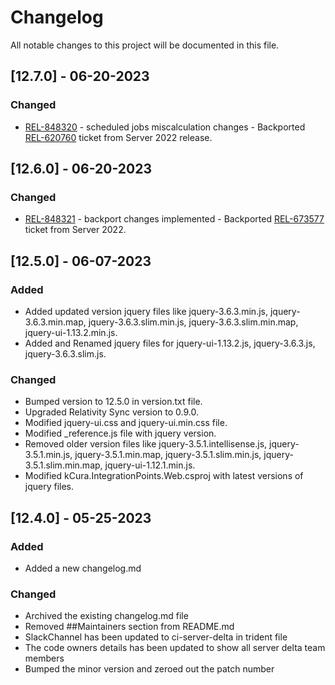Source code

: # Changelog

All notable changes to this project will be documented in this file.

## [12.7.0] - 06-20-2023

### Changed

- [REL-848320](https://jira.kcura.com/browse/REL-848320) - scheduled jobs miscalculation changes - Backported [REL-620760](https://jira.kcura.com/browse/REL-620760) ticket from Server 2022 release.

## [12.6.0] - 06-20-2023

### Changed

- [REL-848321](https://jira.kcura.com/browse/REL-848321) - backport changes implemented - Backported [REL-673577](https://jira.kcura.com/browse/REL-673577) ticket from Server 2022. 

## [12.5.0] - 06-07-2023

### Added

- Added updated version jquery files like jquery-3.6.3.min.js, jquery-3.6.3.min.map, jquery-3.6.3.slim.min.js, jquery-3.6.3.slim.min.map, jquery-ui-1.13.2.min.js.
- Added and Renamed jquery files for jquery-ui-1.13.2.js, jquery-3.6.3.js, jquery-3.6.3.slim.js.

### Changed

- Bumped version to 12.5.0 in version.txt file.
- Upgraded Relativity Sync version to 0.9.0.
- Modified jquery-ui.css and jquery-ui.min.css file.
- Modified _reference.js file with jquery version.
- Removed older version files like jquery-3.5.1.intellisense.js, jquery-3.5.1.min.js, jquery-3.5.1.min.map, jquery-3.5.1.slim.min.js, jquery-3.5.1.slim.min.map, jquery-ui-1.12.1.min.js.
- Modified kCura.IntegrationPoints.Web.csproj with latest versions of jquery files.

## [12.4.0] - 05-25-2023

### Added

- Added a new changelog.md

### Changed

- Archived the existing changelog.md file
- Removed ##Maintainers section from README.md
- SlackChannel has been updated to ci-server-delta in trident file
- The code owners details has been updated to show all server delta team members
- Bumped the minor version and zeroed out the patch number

▬▬▬▬▬▬▬▬▬▬

The problem =
If a line in the material above contains the word "slim", copy it.

Task solution =
- Added updated version jquery files like jquery-3.6.3.min.js, jquery-3.6.3.min.map, jquery-3.6.3.slim.min.js, jquery-3.6.3.slim.min.map, jquery-ui-1.13.2.min.js.
- Added and Renamed jquery files for jquery-ui-1.13.2.js, jquery-3.6.3.js, jquery-3.6.3.slim.js.
- Removed older version files like jquery-3.5.1.intellisense.js, jquery-3.5.1.min.js, jquery-3.5.1.min.map, jquery-3.5.1.slim.min.js, jquery-3.5.1.slim.min.map, jquery-ui-1.12.1.min.js.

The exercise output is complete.